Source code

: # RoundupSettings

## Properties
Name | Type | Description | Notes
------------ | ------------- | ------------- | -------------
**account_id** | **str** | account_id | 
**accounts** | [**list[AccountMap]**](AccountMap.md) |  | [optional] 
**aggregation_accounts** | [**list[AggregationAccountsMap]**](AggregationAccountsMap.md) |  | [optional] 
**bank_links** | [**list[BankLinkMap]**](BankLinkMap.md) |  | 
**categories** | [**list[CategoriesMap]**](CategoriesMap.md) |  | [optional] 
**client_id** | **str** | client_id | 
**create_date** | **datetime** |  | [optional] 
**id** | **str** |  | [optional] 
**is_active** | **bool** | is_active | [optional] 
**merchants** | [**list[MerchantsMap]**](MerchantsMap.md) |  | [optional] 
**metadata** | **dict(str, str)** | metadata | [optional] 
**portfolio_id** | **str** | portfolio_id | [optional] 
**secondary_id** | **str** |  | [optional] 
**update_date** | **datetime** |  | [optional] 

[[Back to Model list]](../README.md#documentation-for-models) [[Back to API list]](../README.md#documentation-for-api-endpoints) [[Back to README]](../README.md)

● ● ● ●

Task item: Return the full listing unchanged.

Response area:
Source code

: # RoundupSettings

## Properties
Name | Type | Description | Notes
------------ | ------------- | ------------- | -------------
**account_id** | **str** | account_id | 
**accounts** | [**list[AccountMap]**](AccountMap.md) |  | [optional] 
**aggregation_accounts** | [**list[AggregationAccountsMap]**](AggregationAccountsMap.md) |  | [optional] 
**bank_links** | [**list[BankLinkMap]**](BankLinkMap.md) |  | 
**categories** | [**list[CategoriesMap]**](CategoriesMap.md) |  | [optional] 
**client_id** | **str** | client_id | 
**create_date** | **datetime** |  | [optional] 
**id** | **str** |  | [optional] 
**is_active** | **bool** | is_active | [optional] 
**merchants** | [**list[MerchantsMap]**](MerchantsMap.md) |  | [optional] 
**metadata** | **dict(str, str)** | metadata | [optional] 
**portfolio_id** | **str** | portfolio_id | [optional] 
**secondary_id** | **str** |  | [optional] 
**update_date** | **datetime** |  | [optional] 

[[Back to Model list]](../README.md#documentation-for-models) [[Back to API list]](../README.md#documentation-for-api-endpoints) [[Back to README]](../README.md)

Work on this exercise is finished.